Recently I played a game called "Scrabble Brand Sentence Cube Game," a Scrabble (r) spin-off provided by Selchow and Righter in the early sententies.

The game consists of 21 dice on the faces of which are printed short common words, such as "man," "leg," "walk," "kiss." The object of the game is to make sentences, which may be interlocking, within a given period of time (approximately 3 minutes) as timed by an egg timer.

Mis-reading the rules, and failing to note the bonus of 50 per sentences longer than 7 words, I presumed that the longer the sentence the merrier. And I did find it quite merry.

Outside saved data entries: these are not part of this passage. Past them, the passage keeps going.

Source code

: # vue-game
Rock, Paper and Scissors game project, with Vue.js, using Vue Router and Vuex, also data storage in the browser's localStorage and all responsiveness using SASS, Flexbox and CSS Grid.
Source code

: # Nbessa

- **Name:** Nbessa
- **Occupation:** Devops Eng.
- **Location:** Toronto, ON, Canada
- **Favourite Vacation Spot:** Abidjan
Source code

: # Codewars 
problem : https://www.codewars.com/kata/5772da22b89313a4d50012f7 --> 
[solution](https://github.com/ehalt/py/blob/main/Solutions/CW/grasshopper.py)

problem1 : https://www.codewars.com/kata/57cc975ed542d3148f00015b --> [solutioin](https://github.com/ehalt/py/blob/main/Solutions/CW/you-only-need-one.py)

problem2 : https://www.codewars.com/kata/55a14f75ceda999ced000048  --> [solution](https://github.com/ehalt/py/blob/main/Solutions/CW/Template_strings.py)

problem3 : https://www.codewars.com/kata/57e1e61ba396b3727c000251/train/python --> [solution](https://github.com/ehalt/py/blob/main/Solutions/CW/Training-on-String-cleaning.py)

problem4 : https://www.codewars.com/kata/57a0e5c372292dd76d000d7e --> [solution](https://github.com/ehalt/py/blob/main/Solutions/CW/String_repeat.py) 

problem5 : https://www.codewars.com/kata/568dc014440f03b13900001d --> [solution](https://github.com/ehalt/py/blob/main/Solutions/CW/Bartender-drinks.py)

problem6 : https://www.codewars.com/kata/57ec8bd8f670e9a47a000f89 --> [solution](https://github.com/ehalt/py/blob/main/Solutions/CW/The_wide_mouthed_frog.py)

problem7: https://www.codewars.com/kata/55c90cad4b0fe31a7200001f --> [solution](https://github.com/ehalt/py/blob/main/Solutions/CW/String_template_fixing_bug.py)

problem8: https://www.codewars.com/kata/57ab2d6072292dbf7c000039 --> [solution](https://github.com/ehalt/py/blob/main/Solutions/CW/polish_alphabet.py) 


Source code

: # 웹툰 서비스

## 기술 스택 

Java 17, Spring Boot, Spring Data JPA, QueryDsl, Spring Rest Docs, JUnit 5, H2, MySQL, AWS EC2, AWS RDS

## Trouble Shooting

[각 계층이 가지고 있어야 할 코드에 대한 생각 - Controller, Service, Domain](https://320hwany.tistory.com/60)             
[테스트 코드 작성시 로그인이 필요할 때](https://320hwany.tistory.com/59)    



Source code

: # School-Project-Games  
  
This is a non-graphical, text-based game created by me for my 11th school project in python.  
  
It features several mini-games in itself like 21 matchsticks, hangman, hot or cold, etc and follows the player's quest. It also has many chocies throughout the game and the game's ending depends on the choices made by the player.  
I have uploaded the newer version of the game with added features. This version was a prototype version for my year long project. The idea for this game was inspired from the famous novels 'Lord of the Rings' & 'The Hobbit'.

Here are some of the sentences that I came up with:


"Baby saw how they live off a young beast and it is too bad his old lady did kiss, bare" (using 20 of the 21 dice)

"How bare a heart may he let love, my boy ran on up her new live work, not any cold felt" (using all 21 of the dice)

My, who is Japanese, wife managed
"They who time his old foot smell, laugh and ran out with a big part which felt new." (Using 18 of the dice)

Now, the thing is that while as a game, the "Scrabble Sentence Cube Game"
is not one I would recommend, I found making the largely non-sensical sentences to be particularly amusing - I laughed heartily - and even cathartic.

Now there is a certain sexual element to the above sentences that might, in a particularly inhibited mind, give rise to laughter. But it seemed to me that it was merely the ability to place words in grammatically correct but largely non-sensical order that caused my merriment.

Drawing on Freud's view of cause of laugher as the controlled return of the repressed, what repressed libinal drive might account for laughter at the ability to create nonsense?

From a Lacanain point of view, perhaps nonsense (the shaggy dog story?
the absurd?) may present the ultimate in comedy since it threatens what he calls the prohibition of the father. According the Lacan, the father prohbits not only that we give up our desire to be (re) united with our mother, but also that we confine ourselves, or even create ourselves, within the bounds, or topos, of language. After that moment that the father banishes us to the world of language, I am as I think myself, in language.

In this light, perhaps, the "Scrabble Sentence Cube Game" plays out the boundaries of the signified, and allows the return of something primally repressed: that we are, in , bounded by language and continually hopping from one signifier to another.

Or perhaps, simply, I simply have a purile sense of humour? There must be others like me. I recommend the Scrabble Sentence Cube Game to all those that are feeling a bit uptight and generally repressed.

Posted by timtak at January 24, 2004 11:21 PM
Comments

Proving that everything is on the net, if only you can find it, would you list what the other five words are on the cube that says 'new'? My set (purchased used) is missing one cube. Thanks to your sentence using all 21 blocks, I know which one is missing.

Posted by: wellplaypeoria at October 17, 2004 10:21 AM

Dear Wellplaypeoria

The six words on the missing cube are
NEW, SLOW, DIRTY, HOT, HARD, BAD
rotating anti-clockwise from NEW, and then rotating towards me, once I get back to NEW, for the remaining two faces.

I realised afterwards that I had got the rules wrong above. But it is more fun to try and use all the cubes.

I wonder what thought process went into putting these adjectives are on the same cube. Perhaps the makers were trying to avoid sentences with "slow, dirty, hot, hard, bad."